Congress has passed multiple health IT programs under separate laws affecting physician practices and provided HHS with the discretionary authority to come up with appropriate reporting requirements for these separate federal health IT programs, AMA went on to say.
However, AHIMA argues for staying the course on ICD-10.
“If healthcare providers stop their ICD-10 planning and implementation now and wait to see if Congress will take action, they will not be ready in time for the compliance date,” said Dan Rode, AHIMA vice president for advocacy and policy.
[See also: 4 debatable points on the delay of ICD-10.]
“The move to ICD-10-CM/PCS is at the foundation of healthcare information changes underway in the United States,” Rode said. “Without ICD-10 data, there will be serious gaps in our ability to extract important patient health information that will give physicians and the healthcare industry measures for quality of care, provide important public health surveillance, support modern-day research, and move to a payment system based on quality and outcomes.”
Implementing ICD-10 is not just a technology project, according to Madara. It will impact most business processes within a physician’s practice, including verifying eligibility, obtaining pre-authorization for services, documentation of the patient’s visit, research activities, public health reporting, quality reporting, and, most of all, submitting claims. Implementing ICD-10 requires physicians and their office staff to contend with 68,000 diagnosis codes – a five-fold increase from the current approximately 13,000 diagnosis codes, according to AMA.

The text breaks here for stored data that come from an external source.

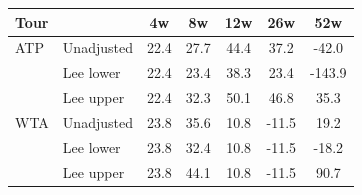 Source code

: \begin{tabular}{ll*{5}{c}}
\toprule
Tour & & 4w & 8w & 12w & 26w & 52w \\
\midrule
ATP & Unadjusted & 22.4 & 27.7 & 44.4 & 37.2 & -42.0 \\
 & Lee lower & 22.4 & 23.4 & 38.3 & 23.4 & -143.9 \\
 & Lee upper & 22.4 & 32.3 & 50.1 & 46.8 & 35.3 \\[0.3em]
WTA & Unadjusted & 23.8 & 35.6 & 10.8 & -11.5 & 19.2 \\
 & Lee lower & 23.8 & 32.4 & 10.8 & -11.5 & -18.2 \\
 & Lee upper & 23.8 & 44.1 & 10.8 & -11.5 & 90.7 \\[0.3em]
\bottomrule
\end{tabular}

“The concern that physicians must use all the codes in the ICD-10-CM system is inaccurate. Like we use dictionaries to find specific words, practitioners use those codes that best fit their practice,” Rode said.
He also said AHIMA coders have shown that a “super bill” – a form that many practices still use – can be assembled in less than a day for most small practices, making the transition easy for those who do not want to invest in other automated options.
The AMA counters that depending on the size of a medical practice, the total cost of implementing ICD-10 ranges from $83,290 to more than $2.7 million.